━━━━━ DATA FOR THE TASK ━━━━━
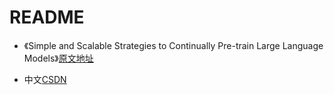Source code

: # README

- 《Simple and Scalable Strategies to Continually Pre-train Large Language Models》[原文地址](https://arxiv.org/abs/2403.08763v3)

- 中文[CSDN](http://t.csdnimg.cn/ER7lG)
━━━━━
━━━━━ DATA FOR THE TASK ━━━━━
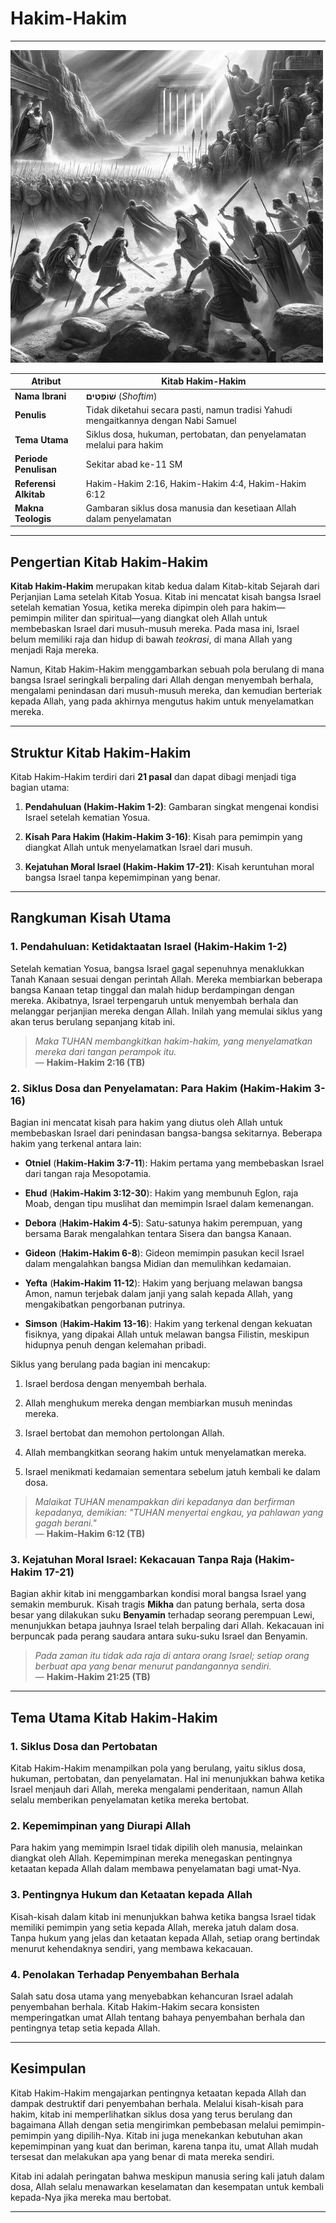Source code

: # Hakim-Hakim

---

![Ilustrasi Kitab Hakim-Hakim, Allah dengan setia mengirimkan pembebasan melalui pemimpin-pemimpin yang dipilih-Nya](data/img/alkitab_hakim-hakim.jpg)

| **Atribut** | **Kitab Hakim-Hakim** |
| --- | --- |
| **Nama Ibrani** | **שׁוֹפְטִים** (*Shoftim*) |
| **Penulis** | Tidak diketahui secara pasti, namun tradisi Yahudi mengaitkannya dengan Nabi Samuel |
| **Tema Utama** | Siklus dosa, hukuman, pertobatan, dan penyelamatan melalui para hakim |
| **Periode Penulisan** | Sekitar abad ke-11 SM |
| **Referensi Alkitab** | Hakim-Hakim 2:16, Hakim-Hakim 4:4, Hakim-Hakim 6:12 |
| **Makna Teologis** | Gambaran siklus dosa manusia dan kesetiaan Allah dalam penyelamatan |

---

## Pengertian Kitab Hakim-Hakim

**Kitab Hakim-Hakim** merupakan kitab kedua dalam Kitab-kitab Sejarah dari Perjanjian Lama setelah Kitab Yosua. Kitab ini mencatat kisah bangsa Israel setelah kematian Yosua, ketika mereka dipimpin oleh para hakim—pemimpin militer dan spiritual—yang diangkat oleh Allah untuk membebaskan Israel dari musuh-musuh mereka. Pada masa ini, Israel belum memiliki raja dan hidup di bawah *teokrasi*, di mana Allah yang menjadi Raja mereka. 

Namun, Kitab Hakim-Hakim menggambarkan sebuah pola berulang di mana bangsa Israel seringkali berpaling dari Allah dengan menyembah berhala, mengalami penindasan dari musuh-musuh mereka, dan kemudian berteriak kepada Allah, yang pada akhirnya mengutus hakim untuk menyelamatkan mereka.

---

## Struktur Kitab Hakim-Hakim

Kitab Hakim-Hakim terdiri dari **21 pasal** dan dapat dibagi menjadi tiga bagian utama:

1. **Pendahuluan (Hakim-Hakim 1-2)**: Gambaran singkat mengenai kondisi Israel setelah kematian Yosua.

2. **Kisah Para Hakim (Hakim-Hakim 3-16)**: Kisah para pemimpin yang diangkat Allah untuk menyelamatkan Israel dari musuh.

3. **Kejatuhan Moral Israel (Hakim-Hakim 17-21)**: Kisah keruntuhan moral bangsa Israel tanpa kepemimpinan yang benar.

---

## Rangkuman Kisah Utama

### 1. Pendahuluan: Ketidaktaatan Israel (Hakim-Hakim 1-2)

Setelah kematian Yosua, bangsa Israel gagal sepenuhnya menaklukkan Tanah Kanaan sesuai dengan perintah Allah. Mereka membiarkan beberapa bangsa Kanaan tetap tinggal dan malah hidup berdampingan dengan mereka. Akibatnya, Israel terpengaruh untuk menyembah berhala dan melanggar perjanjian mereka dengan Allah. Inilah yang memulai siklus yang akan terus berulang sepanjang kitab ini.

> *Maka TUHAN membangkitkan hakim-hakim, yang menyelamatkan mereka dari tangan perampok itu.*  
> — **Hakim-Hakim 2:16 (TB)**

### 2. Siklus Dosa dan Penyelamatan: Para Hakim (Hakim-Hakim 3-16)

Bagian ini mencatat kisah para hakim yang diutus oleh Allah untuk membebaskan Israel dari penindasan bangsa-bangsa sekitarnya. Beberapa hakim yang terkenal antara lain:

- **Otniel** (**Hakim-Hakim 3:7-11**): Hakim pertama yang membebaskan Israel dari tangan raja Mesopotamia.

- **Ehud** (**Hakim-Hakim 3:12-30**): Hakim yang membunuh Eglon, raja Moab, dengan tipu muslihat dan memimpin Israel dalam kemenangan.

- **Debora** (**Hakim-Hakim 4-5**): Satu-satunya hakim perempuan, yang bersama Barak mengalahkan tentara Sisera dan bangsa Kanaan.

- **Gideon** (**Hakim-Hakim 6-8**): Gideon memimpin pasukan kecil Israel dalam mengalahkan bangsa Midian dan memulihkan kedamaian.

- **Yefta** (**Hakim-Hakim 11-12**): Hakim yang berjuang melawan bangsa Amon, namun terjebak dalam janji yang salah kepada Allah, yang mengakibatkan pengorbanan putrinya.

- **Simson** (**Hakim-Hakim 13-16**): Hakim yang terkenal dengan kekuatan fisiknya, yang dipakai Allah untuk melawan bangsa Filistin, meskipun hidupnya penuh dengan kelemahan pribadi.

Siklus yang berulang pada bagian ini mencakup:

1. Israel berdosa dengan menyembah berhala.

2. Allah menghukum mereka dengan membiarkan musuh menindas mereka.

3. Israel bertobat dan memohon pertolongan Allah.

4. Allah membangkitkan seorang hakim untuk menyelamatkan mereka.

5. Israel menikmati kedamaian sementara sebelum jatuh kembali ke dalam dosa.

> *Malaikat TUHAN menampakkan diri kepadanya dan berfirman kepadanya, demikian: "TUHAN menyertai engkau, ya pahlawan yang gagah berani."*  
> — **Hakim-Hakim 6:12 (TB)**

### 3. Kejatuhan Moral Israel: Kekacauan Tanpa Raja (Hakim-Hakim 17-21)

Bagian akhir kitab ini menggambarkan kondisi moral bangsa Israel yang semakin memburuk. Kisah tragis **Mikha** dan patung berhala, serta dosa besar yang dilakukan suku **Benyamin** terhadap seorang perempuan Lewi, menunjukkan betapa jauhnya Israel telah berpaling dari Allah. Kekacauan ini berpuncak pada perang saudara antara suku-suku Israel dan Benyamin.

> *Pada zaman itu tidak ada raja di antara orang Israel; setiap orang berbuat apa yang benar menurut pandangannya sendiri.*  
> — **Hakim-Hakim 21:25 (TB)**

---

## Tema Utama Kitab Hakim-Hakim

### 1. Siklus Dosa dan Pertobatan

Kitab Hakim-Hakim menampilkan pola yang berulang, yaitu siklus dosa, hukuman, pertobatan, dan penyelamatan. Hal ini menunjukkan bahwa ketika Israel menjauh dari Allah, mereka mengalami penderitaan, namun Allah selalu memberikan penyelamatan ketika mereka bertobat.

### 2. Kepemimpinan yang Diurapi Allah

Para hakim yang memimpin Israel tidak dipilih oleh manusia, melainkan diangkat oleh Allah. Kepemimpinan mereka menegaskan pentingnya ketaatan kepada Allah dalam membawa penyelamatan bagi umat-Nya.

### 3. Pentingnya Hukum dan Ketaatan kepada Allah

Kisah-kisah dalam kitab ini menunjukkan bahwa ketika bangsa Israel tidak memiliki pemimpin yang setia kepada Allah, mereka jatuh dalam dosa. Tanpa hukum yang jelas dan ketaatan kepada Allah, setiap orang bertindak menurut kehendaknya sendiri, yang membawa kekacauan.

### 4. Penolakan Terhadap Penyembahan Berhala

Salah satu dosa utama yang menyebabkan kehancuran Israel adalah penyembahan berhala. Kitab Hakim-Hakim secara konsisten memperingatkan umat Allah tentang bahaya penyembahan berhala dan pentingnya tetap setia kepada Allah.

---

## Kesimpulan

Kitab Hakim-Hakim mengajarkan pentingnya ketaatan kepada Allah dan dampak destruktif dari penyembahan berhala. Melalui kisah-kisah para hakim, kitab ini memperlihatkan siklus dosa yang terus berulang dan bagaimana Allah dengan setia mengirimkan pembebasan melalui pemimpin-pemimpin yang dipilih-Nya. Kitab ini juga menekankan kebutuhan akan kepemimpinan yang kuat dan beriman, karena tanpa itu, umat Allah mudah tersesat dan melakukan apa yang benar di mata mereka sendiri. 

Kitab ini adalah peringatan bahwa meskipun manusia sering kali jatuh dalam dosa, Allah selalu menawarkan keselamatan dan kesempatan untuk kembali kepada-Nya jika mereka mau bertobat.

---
━━━━━
━━━━━ DATA FOR THE TASK ━━━━━
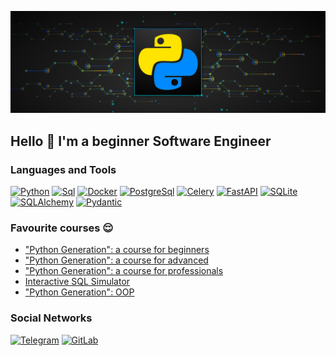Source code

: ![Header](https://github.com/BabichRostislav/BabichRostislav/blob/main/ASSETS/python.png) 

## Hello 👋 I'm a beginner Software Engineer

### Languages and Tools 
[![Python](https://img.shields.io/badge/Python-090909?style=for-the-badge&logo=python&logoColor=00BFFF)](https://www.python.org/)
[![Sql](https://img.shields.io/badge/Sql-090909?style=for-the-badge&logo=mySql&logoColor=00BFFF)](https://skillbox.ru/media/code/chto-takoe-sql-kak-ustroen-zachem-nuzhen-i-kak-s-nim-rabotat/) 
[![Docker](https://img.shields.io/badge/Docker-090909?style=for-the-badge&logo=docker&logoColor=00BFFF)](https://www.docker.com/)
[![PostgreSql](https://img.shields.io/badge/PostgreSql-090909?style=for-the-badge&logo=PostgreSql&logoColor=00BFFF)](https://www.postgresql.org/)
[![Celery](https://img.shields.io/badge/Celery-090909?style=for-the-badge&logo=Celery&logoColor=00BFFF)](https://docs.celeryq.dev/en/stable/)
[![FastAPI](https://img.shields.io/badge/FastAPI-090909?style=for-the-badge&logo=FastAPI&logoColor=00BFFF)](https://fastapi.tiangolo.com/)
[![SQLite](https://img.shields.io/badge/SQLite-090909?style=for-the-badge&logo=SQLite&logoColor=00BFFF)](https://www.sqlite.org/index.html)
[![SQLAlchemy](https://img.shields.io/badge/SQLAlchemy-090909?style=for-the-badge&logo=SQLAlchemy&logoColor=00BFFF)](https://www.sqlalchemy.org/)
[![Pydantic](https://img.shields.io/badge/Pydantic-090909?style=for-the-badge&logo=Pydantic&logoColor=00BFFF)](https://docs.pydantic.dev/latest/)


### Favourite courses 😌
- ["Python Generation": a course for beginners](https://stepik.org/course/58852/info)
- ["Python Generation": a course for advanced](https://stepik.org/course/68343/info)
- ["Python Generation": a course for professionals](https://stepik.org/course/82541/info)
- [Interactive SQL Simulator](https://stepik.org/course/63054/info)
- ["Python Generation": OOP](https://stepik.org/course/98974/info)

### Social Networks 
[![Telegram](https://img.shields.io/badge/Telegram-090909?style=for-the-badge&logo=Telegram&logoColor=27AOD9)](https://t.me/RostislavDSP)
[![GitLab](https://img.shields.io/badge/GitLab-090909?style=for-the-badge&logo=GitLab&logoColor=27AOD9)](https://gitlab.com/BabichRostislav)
━━━━━
WHAT THE TASK ASKS -
Copy out every line of the listing that includes the string "seorang".

WRITTEN SOLUTION -
4. Allah membangkitkan seorang hakim untuk menyelamatkan mereka.
Bagian akhir kitab ini menggambarkan kondisi moral bangsa Israel yang semakin memburuk. Kisah tragis **Mikha** dan patung berhala, serta dosa besar yang dilakukan suku **Benyamin** terhadap seorang perempuan Lewi, menunjukkan betapa jauhnya Israel telah berpaling dari Allah. Kekacauan ini berpuncak pada perang saudara antara suku-suku Israel dan Benyamin.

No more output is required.